▸ **HOW TO COMPLETE THIS TASK**: For this exercise, reproduce the entries below exactly, but only from the line containing "Generations of Olmen" through the line containing "plunges the dagger", both included.

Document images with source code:
+++
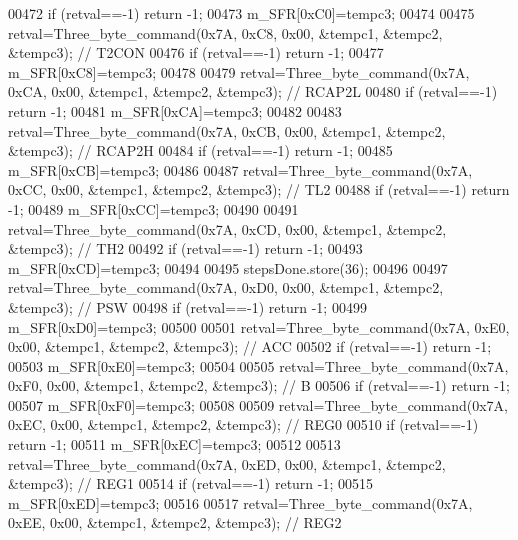 \begin{DoxyCode}
{{00472     \textcolor{keywordflow}{if} (retval==-1) \textcolor{keywordflow}{return} -1;
00473     m\_SFR[0xC0]=tempc3;
00474 
00475     retval=Three\_byte\_command(0x7A, 0xC8, 0x00, &tempc1, &tempc2, &tempc3); \textcolor{comment}{// T2CON}
00476     \textcolor{keywordflow}{if} (retval==-1) \textcolor{keywordflow}{return} -1;
00477     m\_SFR[0xC8]=tempc3;
00478 
00479     retval=Three\_byte\_command(0x7A, 0xCA, 0x00, &tempc1, &tempc2, &tempc3); \textcolor{comment}{// RCAP2L}
00480     \textcolor{keywordflow}{if} (retval==-1) \textcolor{keywordflow}{return} -1;
00481     m\_SFR[0xCA]=tempc3;
00482 
00483     retval=Three\_byte\_command(0x7A, 0xCB, 0x00, &tempc1, &tempc2, &tempc3); \textcolor{comment}{// RCAP2H}
00484     \textcolor{keywordflow}{if} (retval==-1) \textcolor{keywordflow}{return} -1;
00485     m\_SFR[0xCB]=tempc3;
00486 
00487     retval=Three\_byte\_command(0x7A, 0xCC, 0x00, &tempc1, &tempc2, &tempc3); \textcolor{comment}{// TL2}
00488     \textcolor{keywordflow}{if} (retval==-1) \textcolor{keywordflow}{return} -1;
00489     m\_SFR[0xCC]=tempc3;
00490 
00491     retval=Three\_byte\_command(0x7A, 0xCD, 0x00, &tempc1, &tempc2, &tempc3); \textcolor{comment}{// TH2}
00492     \textcolor{keywordflow}{if} (retval==-1) \textcolor{keywordflow}{return} -1;
00493     m\_SFR[0xCD]=tempc3;
00494 
00495     stepsDone.store(36);
00496 
00497     retval=Three\_byte\_command(0x7A, 0xD0, 0x00, &tempc1, &tempc2, &tempc3); \textcolor{comment}{// PSW}
00498     \textcolor{keywordflow}{if} (retval==-1) \textcolor{keywordflow}{return} -1;
00499     m\_SFR[0xD0]=tempc3;
00500 
00501     retval=Three\_byte\_command(0x7A, 0xE0, 0x00, &tempc1, &tempc2, &tempc3); \textcolor{comment}{// ACC}
00502     \textcolor{keywordflow}{if} (retval==-1) \textcolor{keywordflow}{return} -1;
00503     m\_SFR[0xE0]=tempc3;
00504 
00505     retval=Three\_byte\_command(0x7A, 0xF0, 0x00, &tempc1, &tempc2, &tempc3); \textcolor{comment}{// B}
00506     \textcolor{keywordflow}{if} (retval==-1) \textcolor{keywordflow}{return} -1;
00507     m\_SFR[0xF0]=tempc3;
00508 
00509     retval=Three\_byte\_command(0x7A, 0xEC, 0x00, &tempc1, &tempc2, &tempc3); \textcolor{comment}{// REG0}
00510     \textcolor{keywordflow}{if} (retval==-1) \textcolor{keywordflow}{return} -1;
00511     m\_SFR[0xEC]=tempc3;
00512 
00513     retval=Three\_byte\_command(0x7A, 0xED, 0x00, &tempc1, &tempc2, &tempc3); \textcolor{comment}{// REG1}
00514     \textcolor{keywordflow}{if} (retval==-1) \textcolor{keywordflow}{return} -1;
00515     m\_SFR[0xED]=tempc3;
00516 
00517     retval=Three\_byte\_command(0x7A, 0xEE, 0x00, &tempc1, &tempc2, &tempc3); \textcolor{comment}{// REG2}
}}
\end{DoxyCode}

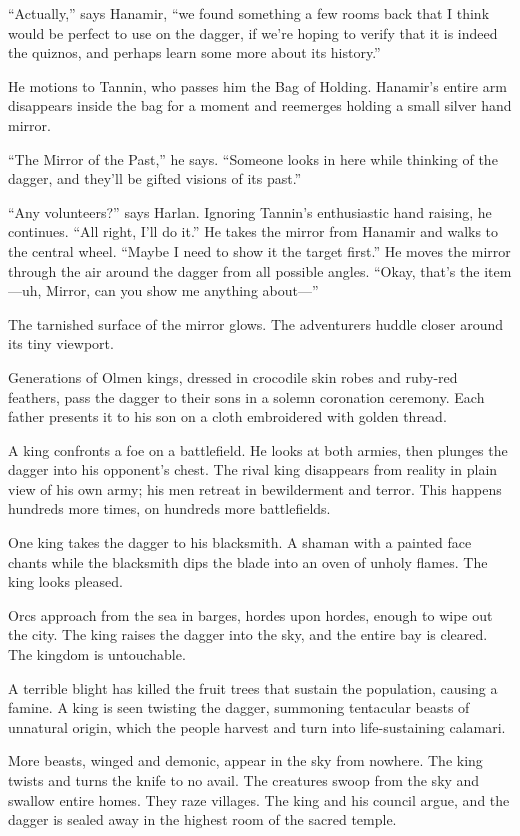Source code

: \documentclass[smalldemyvopaper,11pt,twoside,onecolumn,openright,extrafontsizes]{memoir}
\begin{document}
``Actually,'' says Hanamir, ``we found something a few rooms back that I
think would be perfect to use on the dagger, if we're hoping to verify
that it is indeed the quiznos, and perhaps learn some more about its
history.''

He motions to Tannin, who passes him the Bag of Holding. Hanamir's
entire arm disappears inside the bag for a moment and reemerges holding
a small silver hand mirror.

``The Mirror of the Past,'' he says. ``Someone looks in here while
thinking of the dagger, and they'll be gifted visions of its past.''

``Any volunteers?'' says Harlan. Ignoring Tannin's enthusiastic hand
raising, he continues. ``All right, I'll do it.'' He takes the mirror
from Hanamir and walks to the central wheel. ``Maybe I need to show it
the target first.'' He moves the mirror through the air around the
dagger from all possible angles. ``Okay, that's the item---uh, Mirror,
can you show me anything about---''

The tarnished surface of the mirror glows. The adventurers huddle closer
around its tiny viewport.

Generations of Olmen kings, dressed in crocodile skin robes and ruby-red
feathers, pass the dagger to their sons in a solemn coronation ceremony.
Each father presents it to his son on a cloth embroidered with golden
thread.

A king confronts a foe on a battlefield. He looks at both armies, then
plunges the dagger into his opponent's chest. The rival king disappears
from reality in plain view of his own army; his men retreat in
bewilderment and terror. This happens hundreds more times, on hundreds
more battlefields.

One king takes the dagger to his blacksmith. A shaman with a painted
face chants while the blacksmith dips the blade into an oven of unholy
flames. The king looks pleased.

Orcs approach from the sea in barges, hordes upon hordes, enough to wipe
out the city. The king raises the dagger into the sky, and the entire
bay is cleared. The kingdom is untouchable.

A terrible blight has killed the fruit trees that sustain the
population, causing a famine. A king is seen twisting the dagger,
summoning tentacular beasts of unnatural origin, which the people
harvest and turn into life-sustaining calamari.

More beasts, winged and demonic, appear in the sky from nowhere. The
king twists and turns the knife to no avail. The creatures swoop from
the sky and swallow entire homes. They raze villages. The king and his
council argue, and the dagger is sealed away in the highest room of the
sacred temple.
\end{document}
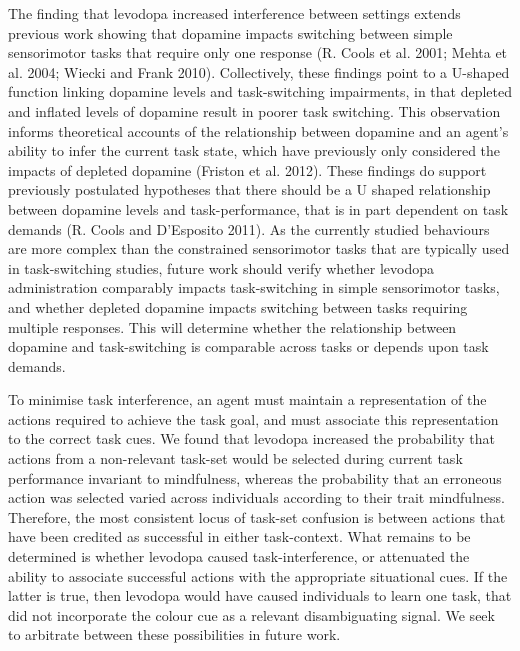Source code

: \documentclass{article}
\begin{document}
The finding that levodopa increased interference between settings
extends previous work showing that dopamine impacts switching between
simple sensorimotor tasks that require only one response (R. Cools et
al. 2001; Mehta et al. 2004; Wiecki and Frank 2010). Collectively, these
findings point to a U-shaped function linking dopamine levels and
task-switching impairments, in that depleted and inflated levels of
dopamine result in poorer task switching. This observation informs
theoretical accounts of the relationship between dopamine and an agent's
ability to infer the current task state, which have previously only
considered the impacts of depleted dopamine (Friston et al. 2012). These
findings do support previously postulated hypotheses that there should
be a U shaped relationship between dopamine levels and task-performance,
that is in part dependent on task demands (R. Cools and D'Esposito
2011). As the currently studied behaviours are more complex than the
constrained sensorimotor tasks that are typically used in task-switching
studies, future work should verify whether levodopa administration
comparably impacts task-switching in simple sensorimotor tasks, and
whether depleted dopamine impacts switching between tasks requiring
multiple responses. This will determine whether the relationship between
dopamine and task-switching is comparable across tasks or depends upon
task demands.

To minimise task interference, an agent must maintain a representation
of the actions required to achieve the task goal, and must associate
this representation to the correct task cues. We found that levodopa
increased the probability that actions from a non-relevant task-set
would be selected during current task performance invariant to
mindfulness, whereas the probability that an erroneous action was
selected varied across individuals according to their trait mindfulness.
Therefore, the most consistent locus of task-set confusion is between
actions that have been credited as successful in either task-context.
What remains to be determined is whether levodopa caused
task-interference, or attenuated the ability to associate successful
actions with the appropriate situational cues. If the latter is true,
then levodopa would have caused individuals to learn one task, that did
not incorporate the colour cue as a relevant disambiguating signal. We
seek to arbitrate between these possibilities in future work.
\end{document}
+++
▸ **EXERCISE RESULT**:
Generations of Olmen kings, dressed in crocodile skin robes and ruby-red
feathers, pass the dagger to their sons in a solemn coronation ceremony.
Each father presents it to his son on a cloth embroidered with golden
thread.

A king confronts a foe on a battlefield. He looks at both armies, then
plunges the dagger into his opponent's chest. The rival king disappears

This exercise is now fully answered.